Il Presidente del Consiglio, Giuseppe Conte, ha provveduto a ‘blindare’ l’Italia intera attraverso la chiusura delle attività commerciali, fatta eccezione per gli alimentari, farmacie e parafarmacie per l’emergenza coronavirus. Per quanto riguarda la scuola, si continua a fare affidamento alla normativa disposta in precedenza riguardante la sospensione delle attività didattiche in tutto il territorio nazionale sino al prossimo 3 aprile. Come sappiamo bene (ed è oggetto di vibranti polemiche in questi giorni) Dirigenti scolastici e personale Ata devono andare comunque a scuola, anche se sono state previste delle misure come il lavoro agile, compatibilmente con le attività svolte da ognuno, e l’attivazione dei contingenti minimi con l’obiettivo di evitare lo spostamento fisico delle persone e contenere al massimo le possibilità di contagio.

Nuovo DPCM per emergenza coronavirus, disposizioni sul lavoro agile

Il nuovo DPCM dell’11 marzo contiene, però, delle novità rispetto alla normativa precedente in merito al lavoro agile. Si legge infatti: ‘Fermo restando quanto disposto dall’art. 1, comma 1, lettera e), del decreto del Presidente del Consiglio dei Ministri dell’8 marzo 2020 e fatte salve le attività strettamente funzionali alla gestione dell’emergenza, le pubbliche amministrazioni, assicurano lo svolgimento in via ordinaria delle prestazioni lavorative in forma agile del proprio personale dipendente, anche in deroga agli accordi individuali e agli obblighi informativi di cui agli articoli da 18 a 23 della legge 22 maggio 2017, n. 81 e individuano le attività indifferibili da rendere in presenza.’
Ne deriva che il lavoro agile debba essere assicurato in via ordinaria, raccomandando all’amministrazione di promuovere la fruizione di periodi di congedo e di ferie da parte dei lavoratori. Sono derogati gli accordi individuali previsti dall’articolo 18 della legge 81/2017, dove si legge: ‘Le disposizioni del presente capo, allo scopo di incrementare la competitività e agevolare la conciliazione dei tempi di vita e di lavoro, promuovono il lavoro agile quale modalità di esecuzione del rapporto di lavoro subordinato stabilita mediante accordo tra le parti…’

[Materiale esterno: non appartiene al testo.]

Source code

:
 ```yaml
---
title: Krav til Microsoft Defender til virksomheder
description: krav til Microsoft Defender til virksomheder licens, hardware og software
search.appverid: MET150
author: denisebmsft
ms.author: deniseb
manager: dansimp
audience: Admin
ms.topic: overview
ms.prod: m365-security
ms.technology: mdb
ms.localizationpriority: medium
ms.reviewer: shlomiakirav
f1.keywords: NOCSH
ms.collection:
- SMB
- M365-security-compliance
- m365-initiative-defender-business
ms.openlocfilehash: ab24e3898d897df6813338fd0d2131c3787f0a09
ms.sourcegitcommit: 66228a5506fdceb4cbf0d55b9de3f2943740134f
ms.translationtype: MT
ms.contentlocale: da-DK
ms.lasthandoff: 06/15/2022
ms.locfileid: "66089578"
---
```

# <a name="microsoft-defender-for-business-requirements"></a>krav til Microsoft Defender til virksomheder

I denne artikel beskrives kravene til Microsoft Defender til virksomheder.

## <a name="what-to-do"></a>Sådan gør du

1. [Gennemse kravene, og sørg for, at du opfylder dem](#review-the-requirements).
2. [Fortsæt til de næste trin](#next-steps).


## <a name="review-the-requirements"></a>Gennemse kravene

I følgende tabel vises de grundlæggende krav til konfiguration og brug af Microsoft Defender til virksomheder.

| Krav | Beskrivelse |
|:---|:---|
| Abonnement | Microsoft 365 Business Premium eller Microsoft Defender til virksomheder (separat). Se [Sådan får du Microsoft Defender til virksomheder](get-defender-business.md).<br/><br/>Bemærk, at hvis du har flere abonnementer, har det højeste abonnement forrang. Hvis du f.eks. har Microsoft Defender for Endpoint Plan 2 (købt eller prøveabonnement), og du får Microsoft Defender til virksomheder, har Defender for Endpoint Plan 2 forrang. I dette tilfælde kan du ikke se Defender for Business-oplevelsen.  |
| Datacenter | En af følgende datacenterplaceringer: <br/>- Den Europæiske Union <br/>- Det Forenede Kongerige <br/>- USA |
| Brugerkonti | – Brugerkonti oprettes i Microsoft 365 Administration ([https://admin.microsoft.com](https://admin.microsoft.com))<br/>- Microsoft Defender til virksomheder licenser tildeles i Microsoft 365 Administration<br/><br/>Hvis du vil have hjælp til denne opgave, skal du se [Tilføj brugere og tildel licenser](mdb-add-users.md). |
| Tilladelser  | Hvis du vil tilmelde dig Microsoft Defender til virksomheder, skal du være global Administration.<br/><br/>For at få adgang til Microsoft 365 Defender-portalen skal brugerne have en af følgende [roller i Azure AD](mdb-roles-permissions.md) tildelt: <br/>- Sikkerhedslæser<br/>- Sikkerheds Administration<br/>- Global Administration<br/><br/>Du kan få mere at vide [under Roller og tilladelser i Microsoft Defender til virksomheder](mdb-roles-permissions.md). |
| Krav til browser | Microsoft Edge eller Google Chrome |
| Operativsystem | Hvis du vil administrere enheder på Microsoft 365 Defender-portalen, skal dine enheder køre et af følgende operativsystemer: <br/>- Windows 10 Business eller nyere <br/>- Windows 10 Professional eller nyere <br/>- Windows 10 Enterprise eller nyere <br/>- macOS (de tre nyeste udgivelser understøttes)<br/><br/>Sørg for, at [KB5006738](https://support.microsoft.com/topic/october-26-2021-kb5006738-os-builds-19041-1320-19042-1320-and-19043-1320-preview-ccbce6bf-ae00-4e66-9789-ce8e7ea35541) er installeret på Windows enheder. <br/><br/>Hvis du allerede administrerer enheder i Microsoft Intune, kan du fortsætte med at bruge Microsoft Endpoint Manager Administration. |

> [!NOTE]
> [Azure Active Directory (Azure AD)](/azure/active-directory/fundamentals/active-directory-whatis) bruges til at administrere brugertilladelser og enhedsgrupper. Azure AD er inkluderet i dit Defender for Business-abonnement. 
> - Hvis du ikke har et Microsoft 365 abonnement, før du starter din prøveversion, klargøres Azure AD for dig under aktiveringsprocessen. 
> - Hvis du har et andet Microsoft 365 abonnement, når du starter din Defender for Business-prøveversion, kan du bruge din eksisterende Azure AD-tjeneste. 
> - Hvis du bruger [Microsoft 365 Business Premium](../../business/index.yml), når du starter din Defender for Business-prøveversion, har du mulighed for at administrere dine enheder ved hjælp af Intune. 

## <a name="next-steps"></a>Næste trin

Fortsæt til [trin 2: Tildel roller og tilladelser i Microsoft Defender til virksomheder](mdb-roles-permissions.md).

Sono derogati gli obblighi informativi indicati dalla legge sopraindicata, vale a dire l’obbligo del datore di lavoro di fornire un’informativa scritta sui rischi generali e i rischi specifici connessi alla particolare modalità di esecuzione del rapporto di lavoro.
Il Ministero dell’Istruzione ha già provveduto a fornire indicazioni specifiche sul lavoro agile attraverso la nota ministeriale del 6 marzo scorso ma, a questo punto, alla luce delle nuove modalità indicate nel nuovo DPCM, queste dovrebbero essere integrate.